Baita livro de bolso pra comprar. R$10 bem investidos numa narrativa sincopada entre frases longas e curtas (daí o nome, alusão ao estilo musical) que mostra, sob diversos aspectos e pontos de vista, a formação cultural dos Estados Unidos. Nada academicista. Jazz, anarquia e ilusionismo.
Sexo & casamento:
"O casamento parecia desabrochar com suas prolongadas ausências. Ao jantar, na véspera da partida, o punho da manga de Mamãe atirou ao chão uma colher e ela corou. Quando toda a casa estava adormecida, ele entrou no quarto da mulher, totalmente escuro, e foi solene e atencioso como cabia à ocasião. Mamãe fechou os olhos e levou a mão aos ouvidos. O suor do queixo de Papai caiu-lhe nos seios. Estremeceu, pensando: No entanto, sei que são estes os anos felizes. À nossa frente amontoam-se grandes desastres."
Gula:
"O augusto Pierpont Morgan consumia rotineiramente jantares de sete, oito pratos. Ao café-da-manhã comia bife, costeleta de porco, ovos, panquecas, peixe cozido, pãezinhos com manteiga, frutas secas e creme. O consumo de alimento era o sacramento do sucesso. O homem que ostentava um ventre volumoso encontrava-se no ápice da saúde. As mulheres internavam-se em hospitais onde morriam de ruptura da bexiga, falência do pulmão, coração sobrecarregado e meningite da medula espinhal. Havia muito movimento rumo às fontes sulfurosas, onde o purgativo era apreciado como um incentivo ao apetite. Toda a América era um grande arroto."
Raças:
"Mas o plano geral é o que permite aos taxonomistas classificar os mamíferos como tais. E dentro de uma espécie - a humana, por exemplo - as regras da natureza operam de modo que nossas diferenças individuais baseiam-se na nossa similaridade. Assim, a individualização pode ser comparada a uma pirâmide, no sentido de que só é alcançada graças à colocação da pedra mais alta.

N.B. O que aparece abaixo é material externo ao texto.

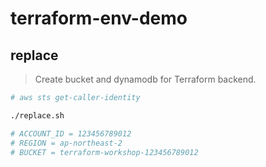 # terraform-env-demo

## replace

> Create bucket and dynamodb for Terraform backend.

```bash
# aws sts get-caller-identity

./replace.sh

# ACCOUNT_ID = 123456789012
# REGION = ap-northeast-2
# BUCKET = terraform-workshop-123456789012
```
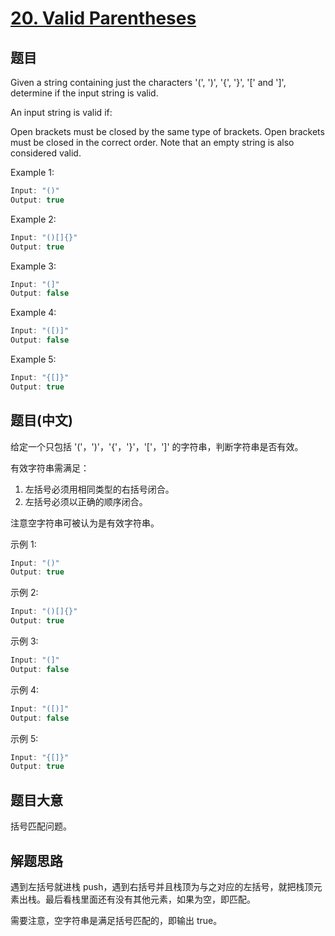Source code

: # [20. Valid Parentheses](https://leetcode-cn.com/problems/valid-parentheses/)

## 题目

Given a string containing just the characters '(', ')', '{', '}', '[' and ']', determine if the input string is valid.

An input string is valid if:

Open brackets must be closed by the same type of brackets.
Open brackets must be closed in the correct order.
Note that an empty string is also considered valid.

Example 1:

```c
Input: "()"
Output: true

```

Example 2:

```c
Input: "()[]{}"
Output: true

```

Example 3:

```c
Input: "(]"
Output: false
```

Example 4:

```c
Input: "([)]"
Output: false
```

Example 5:

```c
Input: "{[]}"
Output: true
```

## 题目(中文)

给定一个只包括 '('，')'，'{'，'}'，'['，']' 的字符串，判断字符串是否有效。

有效字符串需满足：

1. 左括号必须用相同类型的右括号闭合。
2. 左括号必须以正确的顺序闭合。

注意空字符串可被认为是有效字符串。

示例 1:

```c
Input: "()"
Output: true

```

示例 2:

```c
Input: "()[]{}"
Output: true

```

示例 3:

```c
Input: "(]"
Output: false
```

示例 4:

```c
Input: "([)]"
Output: false
```

示例 5:

```c
Input: "{[]}"
Output: true
```

## 题目大意

括号匹配问题。

## 解题思路

遇到左括号就进栈 push，遇到右括号并且栈顶为与之对应的左括号，就把栈顶元素出栈。最后看栈里面还有没有其他元素，如果为空，即匹配。

需要注意，空字符串是满足括号匹配的，即输出 true。
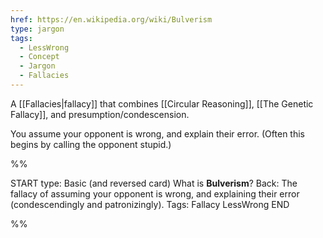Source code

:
 ```yaml
---
href: https://en.wikipedia.org/wiki/Bulverism
type: jargon
tags:
  - LessWrong
  - Concept
  - Jargon
  - Fallacies
---
```


A [[Fallacies|fallacy]] that combines [[Circular Reasoning]], [[The Genetic Fallacy]], and presumption/condescension.

You assume your opponent is wrong, and explain their error. (Often this begins by calling the opponent stupid.)

%%

START
type: Basic (and reversed card)
What is **Bulverism**?
Back: The fallacy of assuming your opponent is wrong, and explaining their error (condescendingly and patronizingly).
Tags: Fallacy LessWrong
END

%%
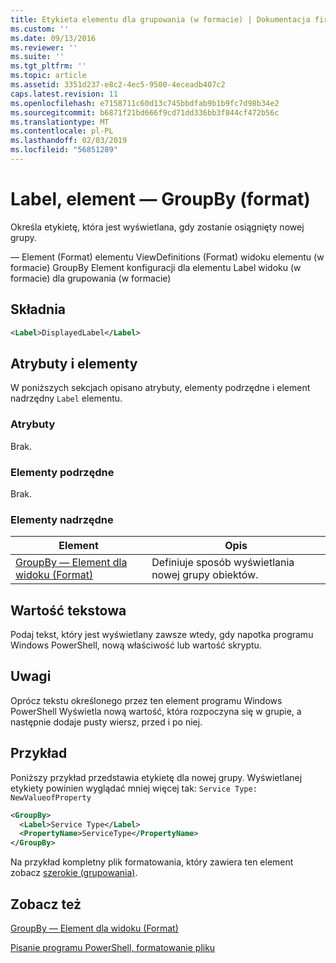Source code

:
 ```yaml
---
title: Etykieta elementu dla grupowania (w formacie) | Dokumentacja firmy Microsoft
ms.custom: ''
ms.date: 09/13/2016
ms.reviewer: ''
ms.suite: ''
ms.tgt_pltfrm: ''
ms.topic: article
ms.assetid: 3351d237-e8c2-4ec5-9500-4eceadb407c2
caps.latest.revision: 11
ms.openlocfilehash: e7158711c60d13c745bbdfab9b1b9fc7d98b34e2
ms.sourcegitcommit: b6871f21bd666f9cd71dd336bb3f844cf472b56c
ms.translationtype: MT
ms.contentlocale: pl-PL
ms.lasthandoff: 02/03/2019
ms.locfileid: "56851289"
---
```

# <a name="label-element-for-groupby-format"></a>Label, element — GroupBy (format)

Określa etykietę, która jest wyświetlana, gdy zostanie osiągnięty nowej grupy.

— Element (Format) elementu ViewDefinitions (Format) widoku elementu (w formacie) GroupBy Element konfiguracji dla elementu Label widoku (w formacie) dla grupowania (w formacie)

## <a name="syntax"></a>Składnia

```xml
<Label>DisplayedLabel</Label>
```

## <a name="attributes-and-elements"></a>Atrybuty i elementy

W poniższych sekcjach opisano atrybuty, elementy podrzędne i element nadrzędny `Label` elementu.

### <a name="attributes"></a>Atrybuty

Brak.

### <a name="child-elements"></a>Elementy podrzędne

Brak.

### <a name="parent-elements"></a>Elementy nadrzędne

|Element|Opis|
|-------------|-----------------|
|[GroupBy — Element dla widoku (Format)](./groupby-element-for-view-format.md)|Definiuje sposób wyświetlania nowej grupy obiektów.|

## <a name="text-value"></a>Wartość tekstowa

Podaj tekst, który jest wyświetlany zawsze wtedy, gdy napotka programu Windows PowerShell, nową właściwość lub wartość skryptu.

## <a name="remarks"></a>Uwagi

Oprócz tekstu określonego przez ten element programu Windows PowerShell Wyświetla nową wartość, która rozpoczyna się w grupie, a następnie dodaje pusty wiersz, przed i po niej.

## <a name="example"></a>Przykład

Poniższy przykład przedstawia etykietę dla nowej grupy. Wyświetlanej etykiety powinien wyglądać mniej więcej tak: `Service Type: NewValueofProperty`

```xml
<GroupBy>
  <Label>Service Type</Label>
  <PropertyName>ServiceType</PropertyName>
</GroupBy>

```

Na przykład kompletny plik formatowania, który zawiera ten element zobacz [szerokie (grupowania)](./wide-view-groupby.md).

## <a name="see-also"></a>Zobacz też

[GroupBy — Element dla widoku (Format)](./groupby-element-for-view-format.md)

[Pisanie programu PowerShell, formatowanie pliku](./writing-a-powershell-formatting-file.md)
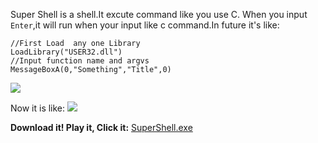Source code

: Super Shell is a shell.It excute command like you use C.
When you input `Enter`,it will run when your  input like c command.In future it's like:

```
//First Load  any one Library
LoadLibrary("USER32.dll")
//Input function name and argvs
MessageBoxA(0,"Something","Title",0)
```

![](1.png)

Now it is like:
![](now.png)


**Download it! Play it, Click it:**
[SuperShell.exe](https://github.com/dalerkd/SuperShell/raw/master/SuperShell/Exe/SuperShell.exe)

Ford ponderou. Excetuando-se os judeus, murmurou. Morgan julgou não ter ouvido bem. Perdão, falou. Os judeus, repetiu Ford. São diferentes de todas as outras pessoas que eu conheço. E lá se vai sua teoria à merda. Sorriu."

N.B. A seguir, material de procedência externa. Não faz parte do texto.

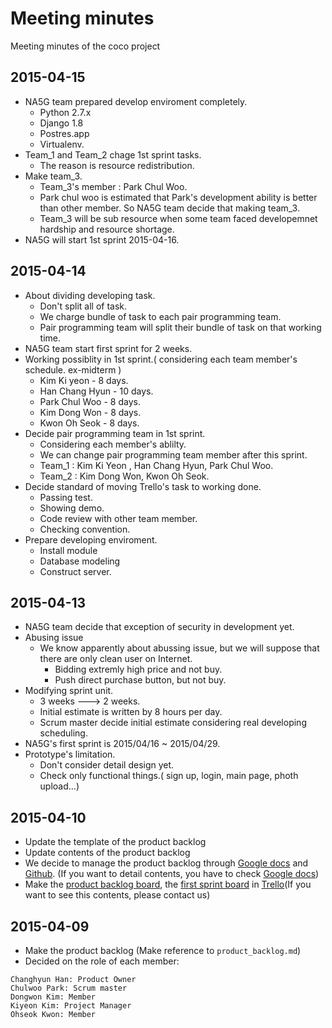 # Meeting minutes
Meeting minutes of the coco project

## 2015-04-15

* NA5G team prepared develop enviroment completely.
  * Python 2.7.x
  * Django 1.8
  * Postres.app
  * Virtualenv.
* Team_1 and Team_2 chage 1st sprint tasks.
  * The reason is resource redistribution.
* Make team_3.
  * Team_3's member : Park Chul Woo.
  * Park chul woo is estimated that Park's development ability is better than other member. So NA5G team decide that making team_3.
  * Team_3 will be sub resource when some team faced developemnet hardship and resource shortage.
* NA5G will start 1st sprint 2015-04-16.


## 2015-04-14

* About dividing developing task.
  * Don't split all of task.
  * We charge bundle of task to each pair programming team.
  * Pair programming team will split their bundle of task on that working time.
* NA5G team start first sprint for 2 weeks.
* Working possiblity in 1st sprint.( considering each team member's schedule. ex-midterm )
  * Kim Ki yeon - 8 days.
  * Han Chang Hyun - 10 days.
  * Park Chul Woo - 8 days.
  * Kim Dong Won - 8 days.
  * Kwon Oh Seok - 8 days.
* Decide pair programming team in 1st sprint.
  * Considering each member's ablilty.
  * We can change pair programming team member after this sprint.
  * Team_1 : Kim Ki Yeon , Han Chang Hyun, Park Chul Woo.
  * Team_2 : Kim Dong Won, Kwon Oh Seok.
* Decide standard of moving Trello's task to working done.
  * Passing test.
  * Showing demo.
  * Code review with other team member.
  * Checking convention.
* Prepare developing enviroment.
  * Install module
  * Database modeling
  * Construct server.


## 2015-04-13

* NA5G team decide that exception of security in development yet.
* Abusing issue
  * We know apparently about abussing issue, but we will suppose that there are only clean user on Internet.
    * Bidding extremly high price and not buy.
    * Push direct purchase button, but not buy.
* Modifying sprint unit.
  * 3 weeks ---> 2 weeks.
  * Initial estimate is written by 8 hours per day.
  * Scrum master decide initial estimate considering real developing scheduling.
* NA5G's first sprint is 2015/04/16 ~ 2015/04/29.
* Prototype's limitation.
  * Don't consider detail design yet.
  * Check only functional things.( sign up, login, main page, photh upload...)


## 2015-04-10
* Update the template of the product backlog
* Update contents of the product backlog
* We decide to manage the product backlog through [Google docs](https://docs.google.com/spreadsheets/d/1ktsJLmZtk594j-XZ8zrR0dz6zykZ7b6jZEFfbsdldeU/edit#gid=1984966324) and [Github](https://github.com/NA5G/coco-doc-meeting-minutes/blob/master/product_backlog.md). (If you want to detail contents, you have to check [Google docs](https://docs.google.com/spreadsheets/d/1ktsJLmZtk594j-XZ8zrR0dz6zykZ7b6jZEFfbsdldeU/edit#gid=1984966324))
* Make the [product backlog board](https://trello.com/b/n2dfuj93/product-backlog), the [first sprint board](https://trello.com/b/MVtuL4j5/sprint) in [Trello](https://trello.com/)(If you want to see this contents, please contact us)

## 2015-04-09
* Make the product backlog (Make reference to `product_backlog.md`)
* Decided on the role of each member:
```
Changhyun Han: Product Owner
Chulwoo Park: Scrum master
Dongwon Kim: Member
Kiyeon Kim: Project Manager
Ohseok Kwon: Member
```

Amizade infantil & diferenças sociais:
"Ela tinha pés pequenos, suas mãos morenas eram miúdas. Deixava marcas na areia de uma corredora de ruas, escaladora de sombrias escadas; sua pegada era uma fuga aos terrores dos becos e ao terrível estrondo das latas de lixo. Ela fizera as necessidades em privadas de madeira, por detrás dos cortiços. A cauda de roedores se enroscara em seus tornozelos. Sabia costurar à máquina e observava cães copulando, prostitutas recebendo fregueses nos corredores, bêbados urinando entre traves de madeira dos carrinhos de mão. Ele nunca passara sem uma refeição. Nunca sentira frio à noite. Corria com a mente. Corria em direção a alguma coisa. Era livre de medo e ignorava que houvesse no mundo seres menos curiosos que ele a respeito do universo. Via através dos objetos, observava as cores que as pessoas produziam e nunca se surpreendia com uma coincidência. Um planeta azul e verde movimentava-se nas suas pupilas."